=== ASSIGNED TASK ===
Send back every line of the data exactly.

EXERCISE INPUT section start

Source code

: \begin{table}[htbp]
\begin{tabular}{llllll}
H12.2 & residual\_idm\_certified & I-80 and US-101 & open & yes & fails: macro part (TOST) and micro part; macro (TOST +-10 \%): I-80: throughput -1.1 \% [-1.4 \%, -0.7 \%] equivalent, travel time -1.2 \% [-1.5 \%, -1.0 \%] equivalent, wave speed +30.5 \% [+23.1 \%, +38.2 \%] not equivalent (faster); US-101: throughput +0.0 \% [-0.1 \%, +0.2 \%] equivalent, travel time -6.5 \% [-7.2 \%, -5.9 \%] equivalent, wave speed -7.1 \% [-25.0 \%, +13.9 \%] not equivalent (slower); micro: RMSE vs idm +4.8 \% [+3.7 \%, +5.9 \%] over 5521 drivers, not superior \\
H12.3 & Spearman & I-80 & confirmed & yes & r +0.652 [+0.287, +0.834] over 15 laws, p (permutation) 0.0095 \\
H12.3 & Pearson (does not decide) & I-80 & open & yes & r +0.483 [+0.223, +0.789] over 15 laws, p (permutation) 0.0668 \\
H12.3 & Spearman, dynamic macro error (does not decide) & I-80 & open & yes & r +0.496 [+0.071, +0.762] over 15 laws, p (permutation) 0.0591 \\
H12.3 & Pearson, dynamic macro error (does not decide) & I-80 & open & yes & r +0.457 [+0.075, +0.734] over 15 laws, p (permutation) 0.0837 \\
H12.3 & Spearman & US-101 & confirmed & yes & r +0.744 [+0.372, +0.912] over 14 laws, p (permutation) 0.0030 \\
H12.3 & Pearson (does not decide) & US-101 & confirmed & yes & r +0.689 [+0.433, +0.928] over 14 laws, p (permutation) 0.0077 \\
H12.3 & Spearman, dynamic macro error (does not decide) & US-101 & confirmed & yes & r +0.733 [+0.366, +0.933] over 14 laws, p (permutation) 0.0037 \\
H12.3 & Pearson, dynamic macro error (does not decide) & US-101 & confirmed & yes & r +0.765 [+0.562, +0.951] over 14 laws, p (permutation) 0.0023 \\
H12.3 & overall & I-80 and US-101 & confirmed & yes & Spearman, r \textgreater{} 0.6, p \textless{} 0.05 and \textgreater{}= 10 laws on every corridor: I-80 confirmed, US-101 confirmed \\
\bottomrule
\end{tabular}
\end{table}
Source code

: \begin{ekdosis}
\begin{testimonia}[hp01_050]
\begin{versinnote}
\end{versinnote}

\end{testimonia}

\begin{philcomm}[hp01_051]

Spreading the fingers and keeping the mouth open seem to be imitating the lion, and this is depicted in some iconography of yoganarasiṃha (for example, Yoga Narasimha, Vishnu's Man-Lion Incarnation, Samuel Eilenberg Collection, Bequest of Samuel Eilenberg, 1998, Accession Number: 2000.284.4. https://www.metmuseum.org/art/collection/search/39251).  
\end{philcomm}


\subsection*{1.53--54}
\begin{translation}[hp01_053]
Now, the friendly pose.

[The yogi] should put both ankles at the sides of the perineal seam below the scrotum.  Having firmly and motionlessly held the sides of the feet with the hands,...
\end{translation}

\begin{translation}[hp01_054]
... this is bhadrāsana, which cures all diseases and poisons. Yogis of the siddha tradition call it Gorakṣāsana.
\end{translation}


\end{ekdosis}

EXERCISE INPUT section end

=== RESPONSE TO THIS EXERCISE ===
Source code

: \begin{table}[htbp]
\begin{tabular}{llllll}
H12.2 & residual\_idm\_certified & I-80 and US-101 & open & yes & fails: macro part (TOST) and micro part; macro (TOST +-10 \%): I-80: throughput -1.1 \% [-1.4 \%, -0.7 \%] equivalent, travel time -1.2 \% [-1.5 \%, -1.0 \%] equivalent, wave speed +30.5 \% [+23.1 \%, +38.2 \%] not equivalent (faster); US-101: throughput +0.0 \% [-0.1 \%, +0.2 \%] equivalent, travel time -6.5 \% [-7.2 \%, -5.9 \%] equivalent, wave speed -7.1 \% [-25.0 \%, +13.9 \%] not equivalent (slower); micro: RMSE vs idm +4.8 \% [+3.7 \%, +5.9 \%] over 5521 drivers, not superior \\
H12.3 & Spearman & I-80 & confirmed & yes & r +0.652 [+0.287, +0.834] over 15 laws, p (permutation) 0.0095 \\
H12.3 & Pearson (does not decide) & I-80 & open & yes & r +0.483 [+0.223, +0.789] over 15 laws, p (permutation) 0.0668 \\
H12.3 & Spearman, dynamic macro error (does not decide) & I-80 & open & yes & r +0.496 [+0.071, +0.762] over 15 laws, p (permutation) 0.0591 \\
H12.3 & Pearson, dynamic macro error (does not decide) & I-80 & open & yes & r +0.457 [+0.075, +0.734] over 15 laws, p (permutation) 0.0837 \\
H12.3 & Spearman & US-101 & confirmed & yes & r +0.744 [+0.372, +0.912] over 14 laws, p (permutation) 0.0030 \\
H12.3 & Pearson (does not decide) & US-101 & confirmed & yes & r +0.689 [+0.433, +0.928] over 14 laws, p (permutation) 0.0077 \\
H12.3 & Spearman, dynamic macro error (does not decide) & US-101 & confirmed & yes & r +0.733 [+0.366, +0.933] over 14 laws, p (permutation) 0.0037 \\
H12.3 & Pearson, dynamic macro error (does not decide) & US-101 & confirmed & yes & r +0.765 [+0.562, +0.951] over 14 laws, p (permutation) 0.0023 \\
H12.3 & overall & I-80 and US-101 & confirmed & yes & Spearman, r \textgreater{} 0.6, p \textless{} 0.05 and \textgreater{}= 10 laws on every corridor: I-80 confirmed, US-101 confirmed \\
\bottomrule
\end{tabular}
\end{table}
Source code

: \begin{ekdosis}
\begin{testimonia}[hp01_050]
\begin{versinnote}
\end{versinnote}

\end{testimonia}

\begin{philcomm}[hp01_051]

Spreading the fingers and keeping the mouth open seem to be imitating the lion, and this is depicted in some iconography of yoganarasiṃha (for example, Yoga Narasimha, Vishnu's Man-Lion Incarnation, Samuel Eilenberg Collection, Bequest of Samuel Eilenberg, 1998, Accession Number: 2000.284.4. https://www.metmuseum.org/art/collection/search/39251).  
\end{philcomm}


\subsection*{1.53--54}
\begin{translation}[hp01_053]
Now, the friendly pose.

[The yogi] should put both ankles at the sides of the perineal seam below the scrotum.  Having firmly and motionlessly held the sides of the feet with the hands,...
\end{translation}

\begin{translation}[hp01_054]
... this is bhadrāsana, which cures all diseases and poisons. Yogis of the siddha tradition call it Gorakṣāsana.
\end{translation}


\end{ekdosis}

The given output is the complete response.